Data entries
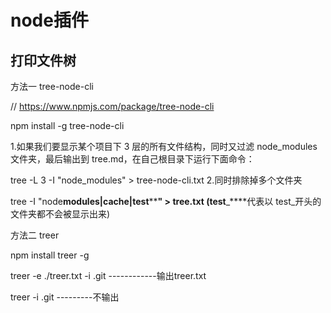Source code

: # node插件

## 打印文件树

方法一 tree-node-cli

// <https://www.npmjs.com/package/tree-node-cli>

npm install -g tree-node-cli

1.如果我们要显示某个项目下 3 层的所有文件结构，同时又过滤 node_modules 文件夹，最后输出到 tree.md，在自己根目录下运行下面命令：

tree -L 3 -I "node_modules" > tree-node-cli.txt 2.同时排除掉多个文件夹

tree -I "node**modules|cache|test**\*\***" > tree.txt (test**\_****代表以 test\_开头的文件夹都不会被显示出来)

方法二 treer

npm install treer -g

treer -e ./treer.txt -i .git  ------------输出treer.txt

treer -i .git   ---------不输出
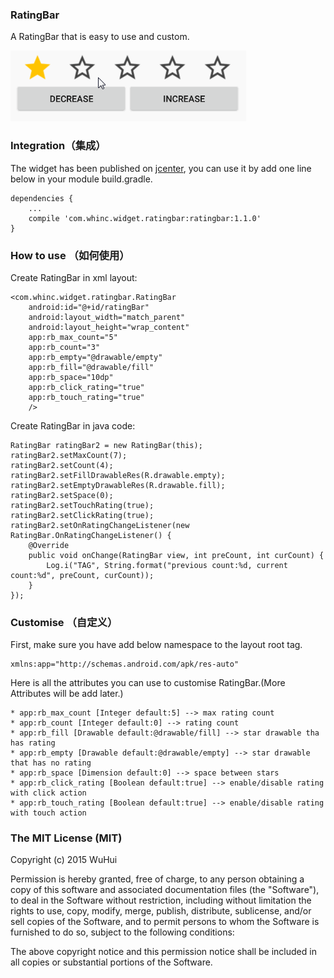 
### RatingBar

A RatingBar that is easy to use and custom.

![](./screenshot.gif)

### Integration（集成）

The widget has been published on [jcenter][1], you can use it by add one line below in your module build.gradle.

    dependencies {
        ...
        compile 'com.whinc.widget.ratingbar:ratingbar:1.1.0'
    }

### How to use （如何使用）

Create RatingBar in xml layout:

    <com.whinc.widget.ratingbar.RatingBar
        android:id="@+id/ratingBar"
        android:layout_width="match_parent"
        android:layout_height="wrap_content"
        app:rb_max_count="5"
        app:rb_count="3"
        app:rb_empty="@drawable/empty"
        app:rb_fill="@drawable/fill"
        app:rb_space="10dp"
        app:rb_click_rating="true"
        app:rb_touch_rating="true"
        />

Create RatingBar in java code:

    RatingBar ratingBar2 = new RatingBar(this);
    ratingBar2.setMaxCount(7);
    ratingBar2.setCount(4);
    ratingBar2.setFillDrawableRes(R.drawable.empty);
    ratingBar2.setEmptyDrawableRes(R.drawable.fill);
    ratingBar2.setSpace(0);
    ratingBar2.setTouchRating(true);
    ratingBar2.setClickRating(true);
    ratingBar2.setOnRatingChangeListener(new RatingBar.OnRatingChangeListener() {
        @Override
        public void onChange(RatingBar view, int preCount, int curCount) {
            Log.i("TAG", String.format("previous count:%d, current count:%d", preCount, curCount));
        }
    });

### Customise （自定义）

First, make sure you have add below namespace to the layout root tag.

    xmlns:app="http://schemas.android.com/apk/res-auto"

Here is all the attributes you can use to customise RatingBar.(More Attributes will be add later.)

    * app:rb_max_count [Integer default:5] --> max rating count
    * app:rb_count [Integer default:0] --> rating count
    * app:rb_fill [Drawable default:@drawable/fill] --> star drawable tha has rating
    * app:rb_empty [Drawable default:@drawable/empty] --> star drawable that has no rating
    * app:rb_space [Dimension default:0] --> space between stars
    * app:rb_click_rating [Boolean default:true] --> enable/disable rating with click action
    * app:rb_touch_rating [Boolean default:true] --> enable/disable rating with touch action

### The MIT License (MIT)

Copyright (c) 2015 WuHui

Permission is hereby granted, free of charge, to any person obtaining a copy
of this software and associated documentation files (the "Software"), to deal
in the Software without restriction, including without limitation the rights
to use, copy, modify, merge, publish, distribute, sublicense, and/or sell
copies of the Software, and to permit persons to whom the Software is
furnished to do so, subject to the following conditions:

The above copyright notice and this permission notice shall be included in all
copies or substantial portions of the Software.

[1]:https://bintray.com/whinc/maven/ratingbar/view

**Directions for this task:**
Copy the records above exactly, leaving out every picture.

**Response area:**
Source code

: # node插件

## 打印文件树

方法一 tree-node-cli

// <https://www.npmjs.com/package/tree-node-cli>

npm install -g tree-node-cli

1.如果我们要显示某个项目下 3 层的所有文件结构，同时又过滤 node_modules 文件夹，最后输出到 tree.md，在自己根目录下运行下面命令：

tree -L 3 -I "node_modules" > tree-node-cli.txt 2.同时排除掉多个文件夹

tree -I "node**modules|cache|test**\*\***" > tree.txt (test**\_****代表以 test\_开头的文件夹都不会被显示出来)

方法二 treer

npm install treer -g

treer -e ./treer.txt -i .git  ------------输出treer.txt

treer -i .git   ---------不输出
### RatingBar

A RatingBar that is easy to use and custom.

![](./screenshot.gif)

### Integration（集成）

The widget has been published on [jcenter][1], you can use it by add one line below in your module build.gradle.

    dependencies {
        ...
        compile 'com.whinc.widget.ratingbar:ratingbar:1.1.0'
    }

### How to use （如何使用）

Create RatingBar in xml layout:

    <com.whinc.widget.ratingbar.RatingBar
        android:id="@+id/ratingBar"
        android:layout_width="match_parent"
        android:layout_height="wrap_content"
        app:rb_max_count="5"
        app:rb_count="3"
        app:rb_empty="@drawable/empty"
        app:rb_fill="@drawable/fill"
        app:rb_space="10dp"
        app:rb_click_rating="true"
        app:rb_touch_rating="true"
        />

Create RatingBar in java code:

    RatingBar ratingBar2 = new RatingBar(this);
    ratingBar2.setMaxCount(7);
    ratingBar2.setCount(4);
    ratingBar2.setFillDrawableRes(R.drawable.empty);
    ratingBar2.setEmptyDrawableRes(R.drawable.fill);
    ratingBar2.setSpace(0);
    ratingBar2.setTouchRating(true);
    ratingBar2.setClickRating(true);
    ratingBar2.setOnRatingChangeListener(new RatingBar.OnRatingChangeListener() {
        @Override
        public void onChange(RatingBar view, int preCount, int curCount) {
            Log.i("TAG", String.format("previous count:%d, current count:%d", preCount, curCount));
        }
    });

### Customise （自定义）

First, make sure you have add below namespace to the layout root tag.

    xmlns:app="http://schemas.android.com/apk/res-auto"

Here is all the attributes you can use to customise RatingBar.(More Attributes will be add later.)

    * app:rb_max_count [Integer default:5] --> max rating count
    * app:rb_count [Integer default:0] --> rating count
    * app:rb_fill [Drawable default:@drawable/fill] --> star drawable tha has rating
    * app:rb_empty [Drawable default:@drawable/empty] --> star drawable that has no rating
    * app:rb_space [Dimension default:0] --> space between stars
    * app:rb_click_rating [Boolean default:true] --> enable/disable rating with click action
    * app:rb_touch_rating [Boolean default:true] --> enable/disable rating with touch action

### The MIT License (MIT)

Copyright (c) 2015 WuHui

Permission is hereby granted, free of charge, to any person obtaining a copy
of this software and associated documentation files (the "Software"), to deal
in the Software without restriction, including without limitation the rights
to use, copy, modify, merge, publish, distribute, sublicense, and/or sell
copies of the Software, and to permit persons to whom the Software is
furnished to do so, subject to the following conditions:

The above copyright notice and this permission notice shall be included in all
copies or substantial portions of the Software.

[1]:https://bintray.com/whinc/maven/ratingbar/view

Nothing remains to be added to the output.